* _Task to carry out_:
Determine how many lines in these records hold "mismo". Only the number is wanted.
[Start of Attachment]
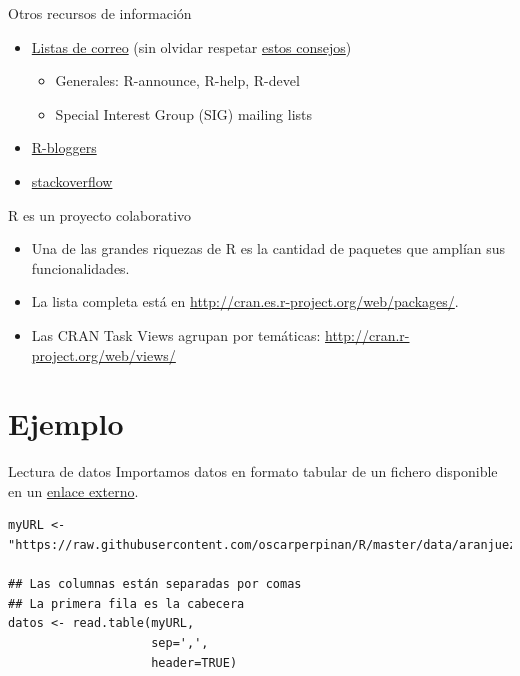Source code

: \documentclass[xcolor={usenames,svgnames,dvipsnames}]{beamer}
\begin{document}
\begin{frame}[label={sec:orgbd062f8}]{Otros recursos de información}
\begin{itemize}
\item \href{http://www.r-project.org/mail.html}{Listas de correo} (sin olvidar respetar \href{http://www.r-project.org/posting-guide.html}{estos consejos})
\begin{itemize}
\item Generales: R-announce, R-help, R-devel
\item Special Interest Group (SIG) mailing lists
\end{itemize}
\item \href{http://www.r-bloggers.com}{R-bloggers}
\item \href{http://stackoverflow.com/questions/tagged/r}{stackoverflow}
\end{itemize}
\end{frame}

\begin{frame}[label={sec:org2c8cc76}]{R es un proyecto colaborativo}
\begin{itemize}
\item Una de las grandes riquezas de R es la cantidad de paquetes que amplían sus funcionalidades.
\item La lista completa está en \url{http://cran.es.r-project.org/web/packages/}.
\item Las CRAN Task Views agrupan por temáticas:
\url{http://cran.r-project.org/web/views/}
\end{itemize}
\end{frame}


\section{Ejemplo}
\label{sec:org640ae78}

\begin{frame}[fragile,label={sec:orged86736}]{Lectura de datos}
 Importamos datos en formato tabular de un fichero disponible en un \href{https://raw.githubusercontent.com/oscarperpinan/R/master/data/aranjuez.csv}{enlace externo}. 
\lstset{language=r,label= ,caption= ,captionpos=b,numbers=none}
\begin{lstlisting}
myURL <- "https://raw.githubusercontent.com/oscarperpinan/R/master/data/aranjuez.csv"

## Las columnas están separadas por comas
## La primera fila es la cabecera
datos <- read.table(myURL,
                    sep=',',
                    header=TRUE)
\end{lstlisting}
\end{frame}
\end{document}
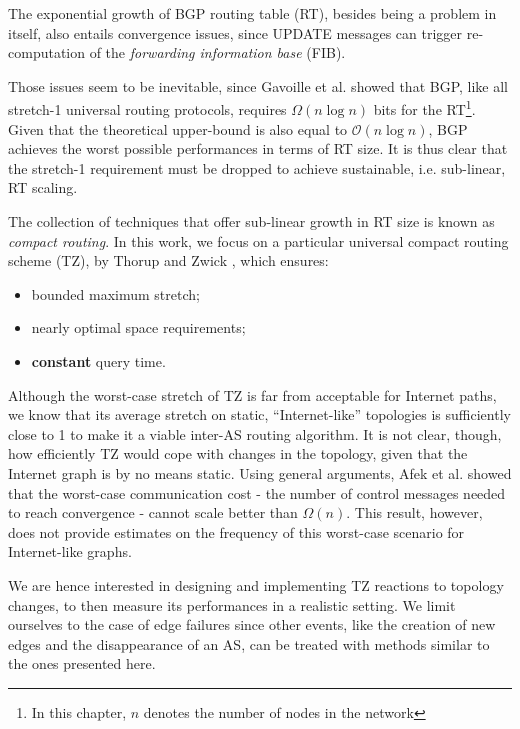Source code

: \documentclass[a4paper,11pt,oneside]{report}
\begin{document}
The exponential growth of BGP routing table (RT), besides being a problem in itself, also entails convergence issues, since UPDATE messages can trigger re-computation of the \emph{forwarding information base} (FIB).

\bigskip
Those issues seem to be inevitable, since Gavoille et al. \cite{gavoilleMemoryRequirementRouting1996} showed that BGP, like all stretch-1 universal routing protocols, requires $\Omega(n\log n)$ bits for the RT\footnote{In this chapter, $n$ denotes the number of nodes in the network}. Given that the theoretical upper-bound is also equal to $\mathcal{O}(n\log n)$, BGP achieves the worst possible performances in terms of RT size. It is thus clear that the stretch-1 requirement must be dropped to achieve sustainable, i.e. sub-linear, RT scaling.

The collection of techniques that offer sub-linear growth in RT size is known as \emph{compact routing}.
In this work, we focus on a particular universal compact routing scheme (TZ), by Thorup and Zwick \cite{thorupApproximateDistanceOracles2005}, which ensures:
\begin{itemize}
\item bounded maximum stretch;
\item nearly optimal space requirements;
\item \textbf{constant} query time.
\end{itemize}

Although the worst-case stretch of TZ is far from acceptable for Internet paths, we know \cite{krioukovCompactRoutingInternet2007} that its average stretch on static, ``Internet-like'' topologies is sufficiently close to 1 to make it a viable inter-AS routing algorithm. It is not clear, though, how efficiently TZ would cope with changes in the topology, given that the Internet graph is by no means static. Using general arguments, Afek et al. \cite{afekUpperLowerBounds1989} showed that the worst-case communication cost - the number of control messages needed to reach convergence - cannot scale better than $\Omega(n)$.
This result, however, does not provide estimates on the frequency of this worst-case scenario for Internet-like graphs.

\bigskip
We are hence interested in designing and implementing TZ reactions to topology changes, to then measure its performances in a realistic setting. We limit ourselves to the case of edge failures since other events, like the creation of new edges and the disappearance of an AS, can be treated with methods similar to the ones presented here.
\end{document}
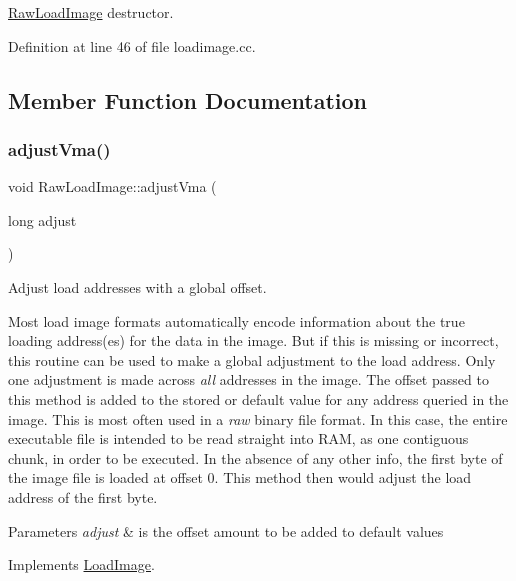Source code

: \mbox{\hyperlink{class_raw_load_image}{Raw\+Load\+Image}} destructor. 



Definition at line 46 of file loadimage.\+cc.



\subsection{Member Function Documentation}
\mbox{\label{class_raw_load_image_aee25cd14ca80ad47db0b17d56cc31180}} 
\subsubsection{\texorpdfstring{adjustVma()}{adjustVma()}}
{\footnotesize\ttfamily void Raw\+Load\+Image\+::adjust\+Vma (\begin{DoxyParamCaption}\item[{long}]{adjust }\end{DoxyParamCaption})\hspace{0.3cm}{\ttfamily [virtual]}}



Adjust load addresses with a global offset. 

Most load image formats automatically encode information about the true loading address(es) for the data in the image. But if this is missing or incorrect, this routine can be used to make a global adjustment to the load address. Only one adjustment is made across {\itshape all} addresses in the image. The offset passed to this method is added to the stored or default value for any address queried in the image. This is most often used in a {\itshape raw} binary file format. In this case, the entire executable file is intended to be read straight into R\+AM, as one contiguous chunk, in order to be executed. In the absence of any other info, the first byte of the image file is loaded at offset 0. This method then would adjust the load address of the first byte. 
\begin{DoxyParams}{Parameters}
{\em adjust} & is the offset amount to be added to default values \\
\hline
\end{DoxyParams}


Implements \mbox{\hyperlink{class_load_image_a51a254f705fba6f0e6524995acd5aaa7}{Load\+Image}}.




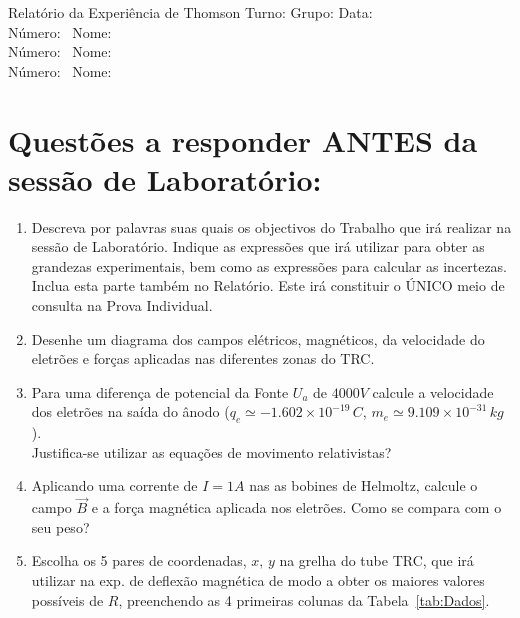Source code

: \documentclass[a4paper,12pt]{article}  %
\author{Prof. Bernardo B. Carvalho}
\date{ Outubro 2014}
\newcommand{\HRule}{\rule{\linewidth}{0.5mm}}
\begin{document}
 



{  \sf  Relatório da Experiência de Thomson} %
Turno:\underline{\makebox[0.7cm][l]{~}} Grupo:\underline{\makebox[0.7cm][l]{~}} Data:\underline{\makebox[2cm][l]{~}}\\
\noindent Número:~\underline{\makebox[2cm][r]{~}} Nome:~\underline{\makebox[10cm][r]{~}} \\
\noindent Número:~\underline{\makebox[2cm][r]{~}} Nome:~\underline{\makebox[10cm][r]{~}} \\
\noindent Número:~\underline{\makebox[2cm][r]{~}} Nome:~\underline{\makebox[10cm][r]{~}} 


\section{\sf Questões a responder ANTES da sessão de Laboratório:}
\begin{enumerate}
\item Descreva por palavras suas quais os objectivos do Trabalho que irá realizar na sessão de Laboratório. Indique as expressões que irá utilizar para obter as grandezas experimentais, bem como as expressões para calcular as incertezas. Inclua esta parte também no Relatório. Este irá constituir o ÚNICO meio de consulta na Prova Individual.
\item Desenhe um diagrama dos campos elétricos, magnéticos, da velocidade do eletrões e forças aplicadas nas diferentes zonas do TRC.
\item Para uma diferença de potencial da Fonte $U_a$  de $4000 V$ calcule a velocidade dos eletrões na saída do ânodo ($q_e \simeq  −1.602×10^{−19}\, C$, $m_e\simeq 9.109×10^{−31}\, kg$). \\
Justifica-se utilizar as equações de movimento relativistas?
\item Aplicando uma corrente de $I= 1A$ nas as bobines de Helmoltz, calcule o campo $\vec{B}$ e a força magnética aplicada nos eletrões. Como se compara com o seu peso? 
\item Escolha os 5 pares de coordenadas, $x,\, y$ na grelha  do tube TRC,  que irá utilizar na exp. de deflexão magnética de modo a obter os maiores valores possíveis de $R$, preenchendo as 4 primeiras colunas da Tabela~\ref{tab:Dados}.
\end{enumerate}
\end{document}
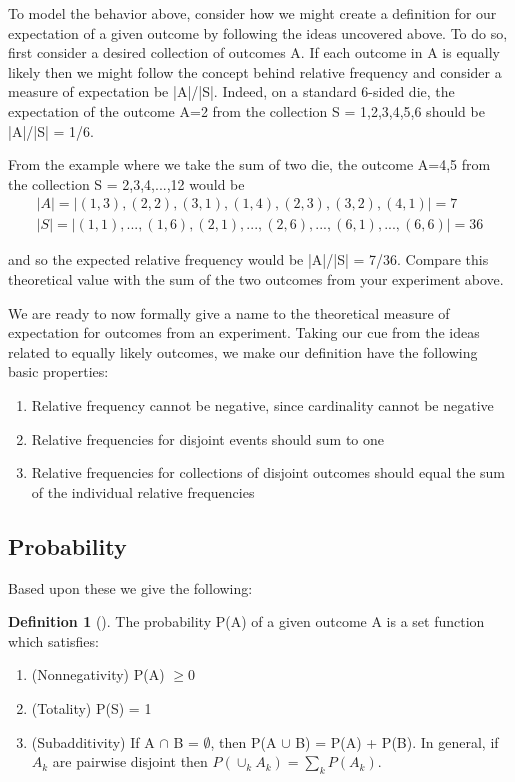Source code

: \documentclass[10pt,]{book}
\theoremstyle{plain}
\theoremstyle{definition}
\newtheorem{definition}[theorem]{Definition}
\theoremstyle{definition}
\theoremstyle{definition}
\numberwithin{equation}{section}
\begin{document}
		To model the behavior above, consider how we might create a definition for our expectation
		of a given outcome by following the ideas uncovered above. To do so, first consider a desired collection
		of outcomes A. If each outcome in A is equally likely then we might follow the concept behind relative 
		frequency and consider a measure of expectation be |A|/|S|. Indeed, on a standard 
		6-sided die, the expectation of the outcome A={2} from the collection S = {1,2,3,4,5,6} should be
		|A|/|S| = 1/6.%
\par
From the example where we take the sum of two die, the outcome A={4,5} from the
		collection S = {2,3,4,...,12} would be%
\begin{gather*}
|A| = | {(1,3),(2,2),(3,1),(1,4),(2,3),(3,2),(4,1)}| = 7\\
|S| = | {(1,1),...,(1,6),(2,1),...,(2,6),...,(6,1),...,(6,6)}| = 36
\end{gather*}\par
and so the expected relative frequency would be |A|/|S| = 7/36. Compare this theoretical value
		with the sum of the two outcomes from your experiment above.%
\par
We are ready to now formally give a name to the theoretical measure of expectation for
		outcomes from an experiment. Taking our cue from the ideas related to equally likely outcomes, we 
		make our definition have the following basic properties:%
\leavevmode%
\begin{enumerate}
\item\hypertarget{li-105}{}Relative frequency cannot be negative, since cardinality cannot be negative%
\item\hypertarget{li-106}{}Relative frequencies for disjoint events should sum to one%
\item\hypertarget{li-107}{}Relative frequencies for collections of disjoint outcomes should equal the sum of the
		individual relative frequencies%
\end{enumerate}
\typeout{************************************************}
\typeout{************************************************}
\subsection[Probability]{Probability}\label{subsection-9}
Based upon these we give the following:%
\begin{definition}[]\label{DefnProb}
The probability P(A) of a given outcome A is a set function which satisfies:
			\leavevmode%
\begin{enumerate}
\item\hypertarget{li-108}{}(Nonnegativity) P(A) \(\ge 0\)%
\item\hypertarget{li-109}{}(Totality) P(S) = 1%
\item\hypertarget{li-110}{}(Subadditivity) If A \(\cap\) B = \(\emptyset\), then P(A \(\cup\) B) = P(A) + P(B).  
				In general, if {\(A_k\)} are pairwise disjoint then \(P( \cup_k A_k) = \sum_k P(A_k)\).%
\end{enumerate}
\end{definition}
\typeout{************************************************}
\typeout{************************************************}
\end{document}
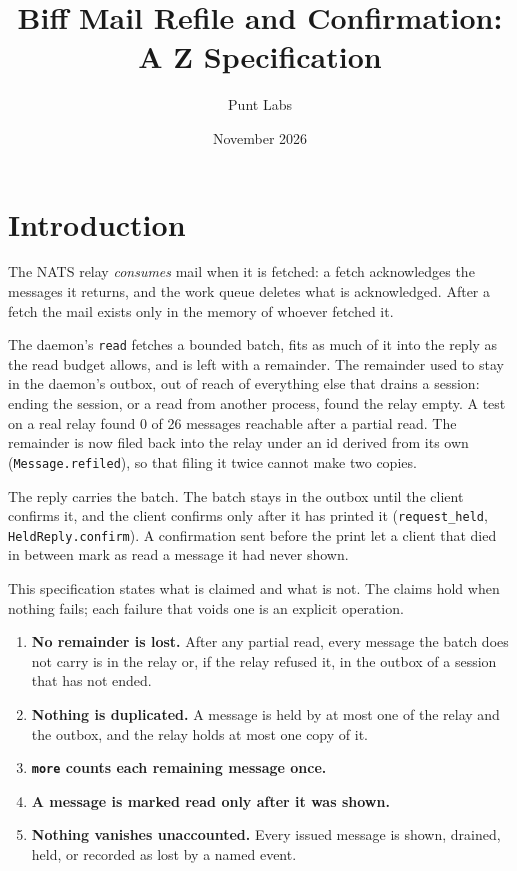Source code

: \documentclass[a4paper,10pt,fleqn]{article}
\begin{document}
\title{Biff Mail Refile and Confirmation: A Z Specification}
\author{Punt Labs}
\date{November 2026}
\maketitle

\section{Introduction}

The NATS relay \emph{consumes} mail when it is fetched: a fetch acknowledges
the messages it returns, and the work queue deletes what is acknowledged.
After a fetch the mail exists only in the memory of whoever fetched it.

The daemon's \texttt{read} fetches a bounded batch, fits as much of it into
the reply as the read budget allows, and is left with a remainder.  The
remainder used to stay in the daemon's outbox, out of reach of everything else
that drains a session: ending the session, or a read from another process,
found the relay empty.  A test on a real relay found 0 of 26 messages
reachable after a partial read.  The remainder is now filed back into the
relay under an id derived from its own (\texttt{Message.refiled}), so that
filing it twice cannot make two copies.

The reply carries the batch.  The batch stays in the outbox until the client
confirms it, and the client confirms only after it has printed it
(\texttt{request\_held}, \texttt{HeldReply.confirm}).  A confirmation sent
before the print let a client that died in between mark as read a message it
had never shown.

This specification states what is claimed and what is not.  The claims hold
when nothing fails; each failure that voids one is an explicit operation.

\begin{enumerate}
  \item \textbf{No remainder is lost.} After any partial read, every message
    the batch does not carry is in the relay or, if the relay refused it,
    in the outbox of a session that has not ended.
  \item \textbf{Nothing is duplicated.} A message is held by at most one of
    the relay and the outbox, and the relay holds at most one copy of it.
  \item \textbf{\texttt{more} counts each remaining message once.}
  \item \textbf{A message is marked read only after it was shown.}
  \item \textbf{Nothing vanishes unaccounted.} Every issued message is shown,
    drained, held, or recorded as lost by a named event.
\end{enumerate}
\end{document}
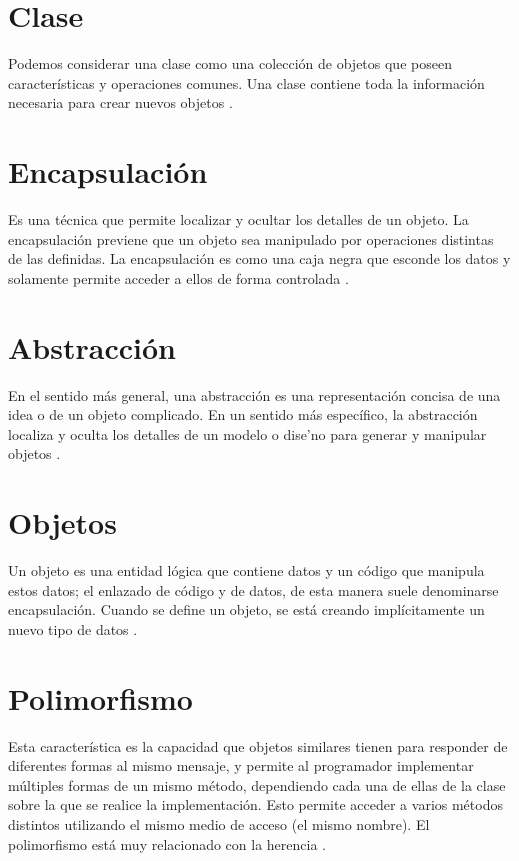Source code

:\section{Clase}
Podemos considerar una clase como una colección de objetos que poseen características y operaciones comunes. Una clase contiene toda la información necesaria para crear nuevos objetos \citep{izquierdo2007introduccion}.

\section{Encapsulación}
Es una técnica que permite localizar y ocultar los detalles de un objeto. La encapsulación previene que un objeto sea manipulado por operaciones distintas de las definidas. La encapsulación es como una caja negra que esconde los datos y solamente permite acceder a ellos de forma controlada \citep{izquierdo2007introduccion}.

\section{Abstracción}
En el sentido más general, una abstracción es una representación concisa de una idea o de un objeto complicado. En un sentido más específico, la abstracción localiza y oculta los detalles de un modelo o dise'no para generar y manipular objetos \citep{izquierdo2007introduccion}. 

\section{Objetos}
Un objeto es una entidad lógica que contiene datos y un código que manipula estos datos; el enlazado de código y de datos, de esta manera suele denominarse encapsulación. Cuando se define un objeto, se está creando implícitamente un nuevo tipo de datos \citep{izquierdo2007introduccion}.

\section{Polimorfismo}
Esta característica es la capacidad que objetos similares tienen para responder de
diferentes formas al mismo mensaje, y permite al programador implementar
múltiples formas de un mismo método, dependiendo cada una de ellas de la clase
sobre la que se realice la implementación. Esto permite acceder a varios métodos
distintos utilizando el mismo medio de acceso (el mismo nombre). El polimorfismo
está muy relacionado con la herencia \citep{velarde2006introduccion}.

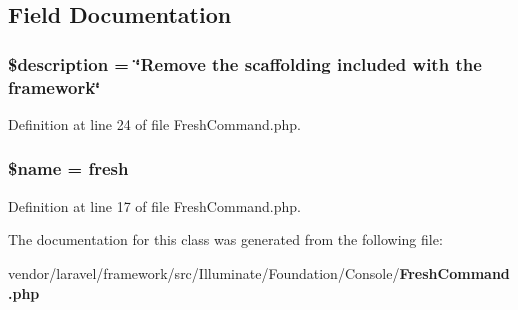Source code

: \subsection{Field Documentation}
\subsubsection[{\$description}]{\setlength{\rightskip}{0pt plus 5cm}\$description = \char`\"{}Remove the scaffolding included with the framework\char`\"{}\hspace{0.3cm}{\ttfamily [protected]}}\label{class_illuminate_1_1_foundation_1_1_console_1_1_fresh_command_a87b032cba06009e3467abf1c8018d960}


Definition at line 24 of file Fresh\+Command.\+php.

\subsubsection[{\$name}]{\setlength{\rightskip}{0pt plus 5cm}\${\bf name} = \textquotesingle{}fresh\textquotesingle{}\hspace{0.3cm}{\ttfamily [protected]}}\label{class_illuminate_1_1_foundation_1_1_console_1_1_fresh_command_ab2fc40d43824ea3e1ce5d86dee0d763b}


Definition at line 17 of file Fresh\+Command.\+php.



The documentation for this class was generated from the following file\+:\begin{DoxyCompactItemize}
\item 
vendor/laravel/framework/src/\+Illuminate/\+Foundation/\+Console/{\bf Fresh\+Command.\+php}\end{DoxyCompactItemize}
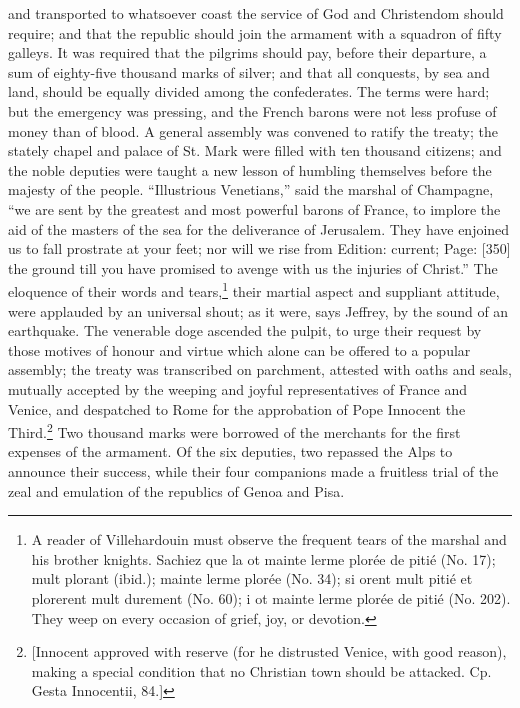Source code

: and transported to whatsoever coast the service of God and Christendom should require; and that the republic should join the armament with a squadron of fifty galleys. It was required that the pilgrims should pay, before their departure, a sum of eighty-five thousand marks of silver; and that all conquests, by sea and land, should be equally divided among the confederates. The terms were hard; but the emergency was pressing, and the French barons were not less profuse of money than of blood. A general assembly was convened to ratify the treaty; the stately chapel and palace of St. Mark were filled with ten thousand citizens; and the noble deputies were taught a new lesson of humbling themselves before the majesty of the people. \texthebrew{“}Illustrious Venetians,\texthebrew{}” said the marshal of Champagne, \texthebrew{“}we are sent by the greatest and most powerful barons of France, to implore the aid of the masters of the sea for the deliverance of Jerusalem. They have enjoined us to fall prostrate at your feet; nor will we rise from Edition: current; Page: [350] the ground till you have promised to avenge with us the injuries of Christ.\texthebrew{}” The eloquence of their words and tears,\footnote{A reader of Villehardouin must observe the frequent tears of the marshal and his brother knights. Sachiez que la ot mainte lerme plorée de pitié (No. 17); mult plorant (ibid.); mainte lerme plorée (No. 34); si orent mult pitié et plorerent mult durement (No. 60); i ot mainte lerme plorée de pitié (No. 202). They weep on every occasion of grief, joy, or devotion.} their martial aspect and suppliant attitude, were applauded by an universal shout; as it were, says Jeffrey, by the sound of an earthquake. The venerable doge ascended the pulpit, to urge their request by those motives of honour and virtue which alone can be offered to a popular assembly; the treaty was transcribed on parchment, attested with oaths and seals, mutually accepted by the weeping and joyful representatives of France and Venice, and despatched to Rome for the approbation of Pope Innocent the Third.\footnote{[Innocent approved with reserve (for he distrusted Venice, with good reason), making a special condition that no Christian town should be attacked. Cp. Gesta Innocentii, 84.]} Two thousand marks were borrowed of the merchants for the first expenses of the armament. Of the six deputies, two repassed the Alps to announce their success, while their four companions made a fruitless trial of the zeal and emulation of the republics of Genoa and Pisa.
[End of Attachment]
* _Reply to the task_:
3